BMW Guggenheim Lab Team
The BMW Guggenheim Lab is organized by David van der Leer, Assistant Curator, Architecture and Urban Studies, and Maria Nicanor, Assistant Curator, Architecture, Solomon R. Guggenheim Museum. Selected by an international Advisory Committee composed of experts from various disciplines, the members of the New York Lab Team are: Omar Freilla, a Bronx, New York–based environmental justice activist, cooperative developer, and founder and coordinator of Green Worker Cooperatives; Charles Montgomery, Canadian journalist and urban experimentalist, who investigates the link between urban design and well-being; Olatunbosun Obayomi, Nigerian microbiologist and inventor and 2010 TEDGlobal Fellow; and architects and urbanists Elma van Boxel and Kristian Koreman of the Rotterdam-based architecture studio ZUS [Zones Urbaines Sensibles].
Public Information and Amenities
The BMW Guggenheim Lab and all programs are free and open to the public on a first-come, first-served basis during operating hours. Advance registration for selected programs will be available online. Hours of operation are 1 to 9 pm on Wednesdays and Thursdays, 1 to 10 pm on Fridays, and 10 am to 10 pm on Saturdays and Sundays. The 42-seat BMW Guggenheim Lab cafe, operated by the Brooklyn-based restaurant Roberta’s, is open 1 to 9 pm on Wednesdays to Fridays and 10 am to 9 pm on Saturdays and Sundays.

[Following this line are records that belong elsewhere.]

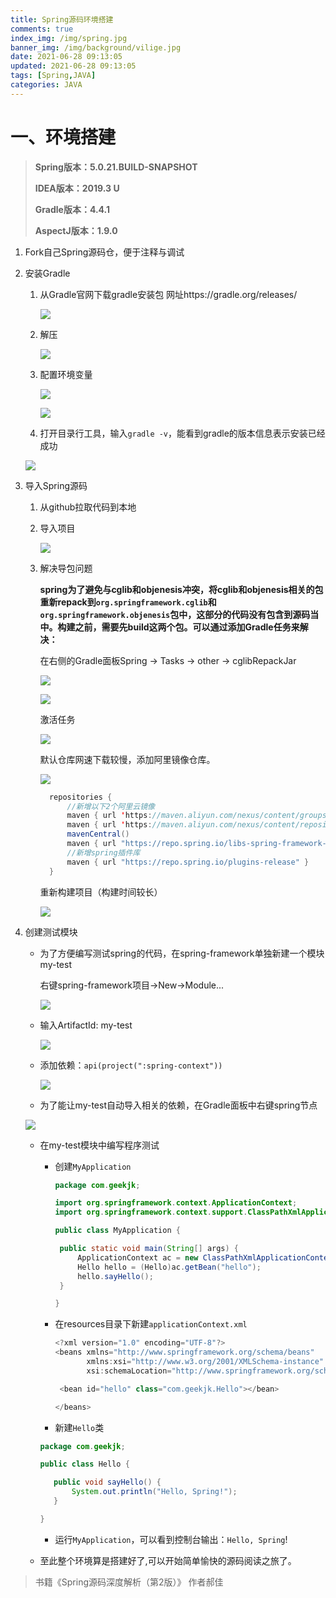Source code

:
 ```yaml
---
title: Spring源码环境搭建
comments: true
index_img: /img/spring.jpg
banner_img: /img/background/vilige.jpg
date: 2021-06-28 09:13:05
updated: 2021-06-28 09:13:05
tags: [Spring,JAVA]
categories: JAVA
---
```


# 一、环境搭建

> **Spring版本：5.0.21.BUILD-SNAPSHOT**
>
> **IDEA版本：2019.3 U**
>
> **Gradle版本：4.4.1**
>
> **AspectJ版本：1.9.0**

1. Fork自己Spring源码仓，便于注释与调试

2. 安装Gradle

   1. 从Gradle官网下载gradle安装包 网址https://gradle.org/releases/

      ![](70b20ee11a3844aba11f70b4d455e749_539x205.png@900-0-90-f.png)

   2. 解压

      ![](5252f9334fe6264ff74c55ccc562f870_773x242.png@900-0-90-f.png)

   3. 配置环境变量

      ![](b8008815eebf65a58a568ff885bb1e58_900x435.png@900-0-90-f.png)

      ![](43601353efc52c7c49a21907ff8a0520_1129x638.png@900-0-90-f.png)

   4. 打开目录行工具，输入`gradle -v`，能看到gradle的版本信息表示安装已经成功

   ![](31f83aec80afde3d4fdcd798a2b1a339_680x336.png@900-0-90-f.png)

   

   

3. 导入Spring源码

   1. 从github拉取代码到本地

   2. 导入项目

      ![](58988f27bf019710457674bd0fc7cb1a_971x613.png@900-0-90-f.png)

      

   3. 解决导包问题

      **spring为了避免与cglib和objenesis冲突，将cglib和objenesis相关的包重新repack到`org.springframework.cglib`和`org.springframework.objenesis`包中，这部分的代码没有包含到源码当中。构建之前，需要先build这两个包。可以通过添加Gradle任务来解决：**

      在右侧的Gradle面板Spring -> Tasks -> other -> cglibRepackJar

      ![](9a292057e8765bd7a795e93c27fe29a4_617x594.png@900-0-90-f.png)

      ![](ef73d9266bc1b0ab162bdb559ca7c91d_348x600.png@900-0-90-f.png)

      激活任务

      ![](737ce32fcbfc2f00b721b544d2a35d61_610x376.png@900-0-90-f.png)

      默认仓库网速下载较慢，添加阿里镜像仓库。

      ![](e5c551c4c0bd41b45af31a7a7d09fc6d_1134x692.png@900-0-90-f.png)

      ```java
      	repositories {
      		//新增以下2个阿里云镜像
      		maven { url 'https://maven.aliyun.com/nexus/content/groups/public/' }
      		maven { url 'https://maven.aliyun.com/nexus/content/repositories/jcenter' }
      		mavenCentral()
      		maven { url "https://repo.spring.io/libs-spring-framework-build" }
      		//新增spring插件库
      		maven { url "https://repo.spring.io/plugins-release" }
      	}
      ```

      

      重新构建项目（构建时间较长）

      ![](038f518ca9dcc65b0ccde5e482d2b94c_279x244.png@900-0-90-f.png)

4. 创建测试模块

   - 为了方便编写测试spring的代码，在spring-framework单独新建一个模块my-test

     右键spring-framework项目->New->Module...

     ![](c6fe250d2e93ecc6237c01bb4eed20a0_794x535.png@900-0-90-f.png)

   - 输入ArtifactId: my-test

     ![](8b3086b074d6871075a5f89e13955773_1234x775.png@900-0-90-f.png)

   - 添加依赖：`api(project(":spring-context"))`

     ![](9cc5eef682bef376a5de710efd00febb_1028x441.png@900-0-90-f.png)

   - 为了能让my-test自动导入相关的依赖，在Gradle面板中右键spring节点 

   ![](938c154a031b3cb4f650f692c4202026_620x323.png@900-0-90-f.png)

   - 在my-test模块中编写程序测试

     - 创建`MyApplication`

       ```java
       package com.geekjk;
       
       import org.springframework.context.ApplicationContext;
       import org.springframework.context.support.ClassPathXmlApplicationContext;
       
       public class MyApplication {
       
       	public static void main(String[] args) {
       		ApplicationContext ac = new ClassPathXmlApplicationContext("classpath:applicationContext.xml");
       		Hello hello = (Hello)ac.getBean("hello");
       		hello.sayHello();
       	}
       
       }
       ```

       

     - 在resources目录下新建`applicationContext.xml`

       ```java
       <?xml version="1.0" encoding="UTF-8"?>
       <beans xmlns="http://www.springframework.org/schema/beans"
              xmlns:xsi="http://www.w3.org/2001/XMLSchema-instance"
              xsi:schemaLocation="http://www.springframework.org/schema/beans http://www.springframework.org/schema/beans/spring-beans.xsd">
       
       	<bean id="hello" class="com.geekjk.Hello"></bean>
       
       </beans>
       ```

       

     - 新建`Hello`类

     ```java
     package com.geekjk;
     
     public class Hello {
     
     	public void sayHello() {
     		System.out.println("Hello, Spring!");
     	}
     
     }
     ```

     

     - 运行`MyApplication`，可以看到控制台输出：`Hello, Spring`!

   - 至此整个环境算是搭建好了,可以开始简单愉快的源码阅读之旅了。

      

> 书籍《Spring源码深度解析（第2版）》 作者郝佳









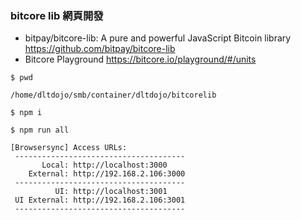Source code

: ### bitcore lib 網頁開發

* bitpay/bitcore-lib: A pure and powerful JavaScript Bitcoin library https://github.com/bitpay/bitcore-lib
* Bitcore Playground  https://bitcore.io/playground/#/units

```
$ pwd

/home/dltdojo/smb/container/dltdojo/bitcorelib

$ npm i

$ npm run all

[Browsersync] Access URLs:
 --------------------------------------
       Local: http://localhost:3000
    External: http://192.168.2.106:3000
 --------------------------------------
          UI: http://localhost:3001
 UI External: http://192.168.2.106:3001
 --------------------------------------

```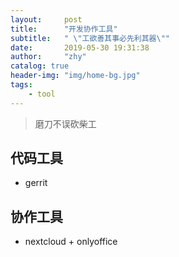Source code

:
 ```yaml
---
layout:     post
title:      "开发协作工具"
subtitle:   " \"工欲善其事必先利其器\""
date:       2019-05-30 19:31:38
author:     "zhy"
catalog: true
header-img: "img/home-bg.jpg"
tags:
    - tool
---
```


> 磨刀不误砍柴工

## 代码工具
* gerrit

## 协作工具
* nextcloud + onlyoffice
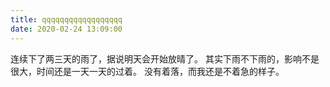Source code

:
 ```yaml
---
title: qqqqqqqqqqqqqqqqqq
date: 2020-02-24 13:09:00
---
```


连续下了两三天的雨了，据说明天会开始放晴了。
其实下雨不下雨的，影响不是很大，时间还是一天一天的过着。
没有着落，而我还是不着急的样子。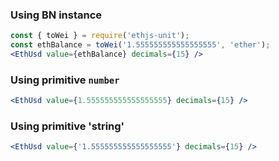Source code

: 
### Using BN instance

```jsx
const { toWei } = require('ethjs-unit');
const ethBalance = toWei('1.555555555555555555', 'ether');
<EthUsd value={ethBalance} decimals={15} />
```

### Using primitive `number`

```jsx
<EthUsd value={1.555555555555555555} decimals={15} />
```

### Using primitive 'string'

```jsx
<EthUsd value={'1.555555555555555555'} decimals={15} />
```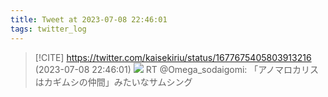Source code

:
 ```yaml
---
title: Tweet at 2023-07-08 22:46:01
tags: twitter_log
---
```


> [!CITE] https://twitter.com/kaisekiriu/status/1677675405803913216 (2023-07-08 22:46:01)
> ![](https://twitter.com/kaisekiriu/status/1677675405803913216)
> RT @Omega_sodaigomi: 「アノマロカリスはカギムシの仲間」みたいなサムシング
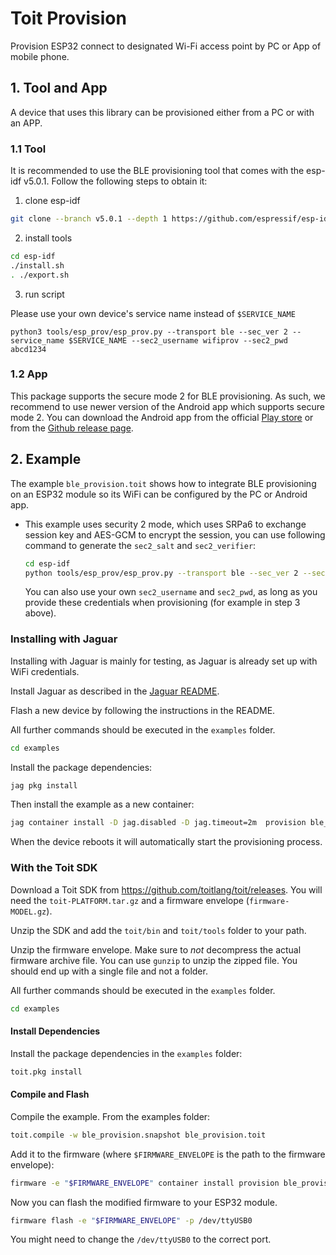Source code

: # Toit Provision

Provision ESP32 connect to designated Wi-Fi access point by PC or App of mobile phone.

## 1. Tool and App

A device that uses this library can be provisioned either from a PC or with an APP.

### 1.1 Tool

It is recommended to use the BLE provisioning tool that comes with the esp-idf v5.0.1.
Follow the following steps to obtain it:

1. clone esp-idf

```sh
git clone --branch v5.0.1 --depth 1 https://github.com/espressif/esp-idf.git
```

2. install tools

```sh
cd esp-idf
./install.sh
. ./export.sh
```

3. run script

Please use your own device's service name instead of `$SERVICE_NAME`

```
python3 tools/esp_prov/esp_prov.py --transport ble --sec_ver 2 --service_name $SERVICE_NAME --sec2_username wifiprov --sec2_pwd abcd1234
```

### 1.2 App

This package supports the secure mode 2 for BLE provisioning. As such,
we recommend to use newer version of the Android app which supports secure mode 2.
You can download the Android app from the official
[Play store](https://play.google.com/store/apps/details?id=com.espressif.provble) or
from the [Github release page](https://github.com/espressif/esp-idf-provisioning-android/releases/download/Provisioning_App_Release_2.1.0/ESP_BLE_Prov_2_1_0.apk).

## 2. Example

The example `ble_provision.toit` shows how to integrate BLE provisioning on an
ESP32 module so its WiFi can be configured by the PC or Android app.

- This example uses security 2 mode, which uses SRPa6 to exchange session
  key and AES-GCM to encrypt the session, you can use following command to generate
  the `sec2_salt` and `sec2_verifier`:

  ```sh
  cd esp-idf
  python tools/esp_prov/esp_prov.py --transport ble --sec_ver 2 --sec2_gen_cred --sec2_username wifiprov --sec2_pwd abcd1234
  ```
  You can also use your own `sec2_username` and `sec2_pwd`, as long as you provide these
  credentials when provisioning (for example in step 3 above).

### Installing with Jaguar
Installing with Jaguar is mainly for testing, as Jaguar is already set up with
WiFi credentials.

Install Jaguar as described in the [Jaguar README](https://github.com/toitlang/jaguar/blob/main/README.md).

Flash a new device by following the instructions in the README.

All further commands should be executed in the `examples` folder.
```sh
cd examples
```

Install the package dependencies:
```sh
jag pkg install
```

Then install the example as a new container:
```sh
jag container install -D jag.disabled -D jag.timeout=2m  provision ble_provision.toit
```
When the device reboots it will automatically start the provisioning process.

### With the Toit SDK
Download a Toit SDK from https://github.com/toitlang/toit/releases.
You will need the `toit-PLATFORM.tar.gz` and a firmware envelope (`firmware-MODEL.gz`).

Unzip the SDK and add the `toit/bin` and `toit/tools` folder to your path.

Unzip the firmware envelope. Make sure to *not* decompress the actual firmware archive file.
You can use `gunzip` to unzip the zipped file. You should end up with a single file and
not a folder.

All further commands should be executed in the `examples` folder.
```sh
cd examples
```

#### Install Dependencies

Install the package dependencies in the `examples` folder:

```sh
toit.pkg install
```

#### Compile and Flash

Compile the example. From the examples folder:

```sh
toit.compile -w ble_provision.snapshot ble_provision.toit
```

Add it to the firmware (where `$FIRMWARE_ENVELOPE` is the path to the firmware envelope):

```sh
firmware -e "$FIRMWARE_ENVELOPE" container install provision ble_provision.snapshot
```

Now you can flash the modified firmware to your ESP32 module.

```sh
firmware flash -e "$FIRMWARE_ENVELOPE" -p /dev/ttyUSB0
```
You might need to change the `/dev/ttyUSB0` to the correct port.
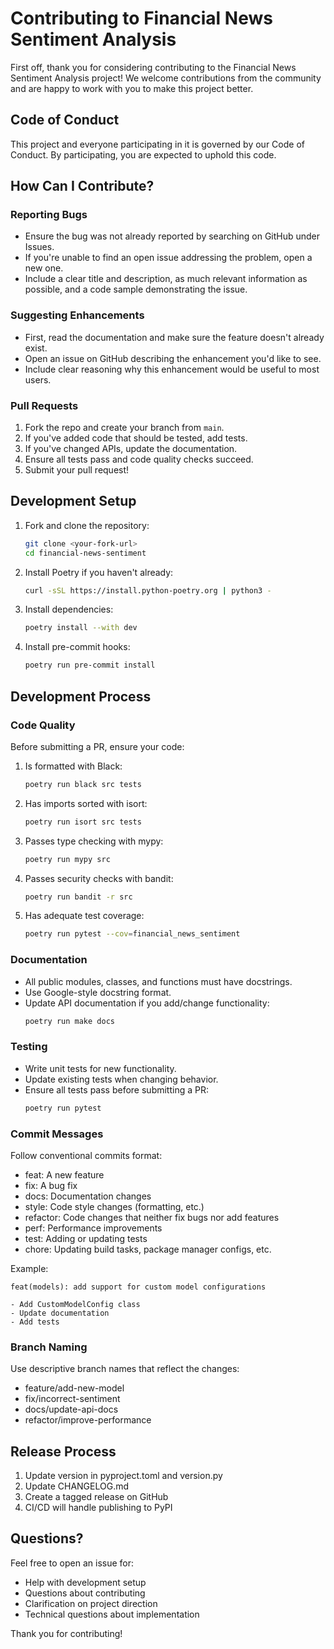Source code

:# Contributing to Financial News Sentiment Analysis

First off, thank you for considering contributing to the Financial News Sentiment Analysis project! We welcome contributions from the community and are happy to work with you to make this project better.

## Code of Conduct

This project and everyone participating in it is governed by our Code of Conduct. By participating, you are expected to uphold this code.

## How Can I Contribute?

### Reporting Bugs

- Ensure the bug was not already reported by searching on GitHub under Issues.
- If you're unable to find an open issue addressing the problem, open a new one.
- Include a clear title and description, as much relevant information as possible, and a code sample demonstrating the issue.

### Suggesting Enhancements

- First, read the documentation and make sure the feature doesn't already exist.
- Open an issue on GitHub describing the enhancement you'd like to see.
- Include clear reasoning why this enhancement would be useful to most users.

### Pull Requests

1. Fork the repo and create your branch from `main`.
2. If you've added code that should be tested, add tests.
3. If you've changed APIs, update the documentation.
4. Ensure all tests pass and code quality checks succeed.
5. Submit your pull request!

## Development Setup

1. Fork and clone the repository:
   ```bash
   git clone <your-fork-url>
   cd financial-news-sentiment
   ```

2. Install Poetry if you haven't already:
   ```bash
   curl -sSL https://install.python-poetry.org | python3 -
   ```

3. Install dependencies:
   ```bash
   poetry install --with dev
   ```

4. Install pre-commit hooks:
   ```bash
   poetry run pre-commit install
   ```

## Development Process

### Code Quality

Before submitting a PR, ensure your code:

1. Is formatted with Black:
   ```bash
   poetry run black src tests
   ```

2. Has imports sorted with isort:
   ```bash
   poetry run isort src tests
   ```

3. Passes type checking with mypy:
   ```bash
   poetry run mypy src
   ```

4. Passes security checks with bandit:
   ```bash
   poetry run bandit -r src
   ```

5. Has adequate test coverage:
   ```bash
   poetry run pytest --cov=financial_news_sentiment
   ```

### Documentation

- All public modules, classes, and functions must have docstrings.
- Use Google-style docstring format.
- Update API documentation if you add/change functionality:
  ```bash
  poetry run make docs
  ```

### Testing

- Write unit tests for new functionality.
- Update existing tests when changing behavior.
- Ensure all tests pass before submitting a PR:
  ```bash
  poetry run pytest
  ```

### Commit Messages

Follow conventional commits format:
- feat: A new feature
- fix: A bug fix
- docs: Documentation changes
- style: Code style changes (formatting, etc.)
- refactor: Code changes that neither fix bugs nor add features
- perf: Performance improvements
- test: Adding or updating tests
- chore: Updating build tasks, package manager configs, etc.

Example:
```
feat(models): add support for custom model configurations

- Add CustomModelConfig class
- Update documentation
- Add tests
```

### Branch Naming

Use descriptive branch names that reflect the changes:
- feature/add-new-model
- fix/incorrect-sentiment
- docs/update-api-docs
- refactor/improve-performance

## Release Process

1. Update version in pyproject.toml and version.py
2. Update CHANGELOG.md
3. Create a tagged release on GitHub
4. CI/CD will handle publishing to PyPI

## Questions?

Feel free to open an issue for:
- Help with development setup
- Questions about contributing
- Clarification on project direction
- Technical questions about implementation

Thank you for contributing!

Following the New York presentation, the BMW Guggenheim Lab will move on to Berlin in the spring of 2012, where it will be presented in collaboration with the ANCB Metropolitan Laboratory in Pfefferberg, a former industrial complex. In winter 2012–13, the first three-city cycle will be completed when the BMW Guggenheim Lab travels to Mumbai. The Mumbai presentation will be organized in collaboration with the Dr. Bhau Daji Lad Museum.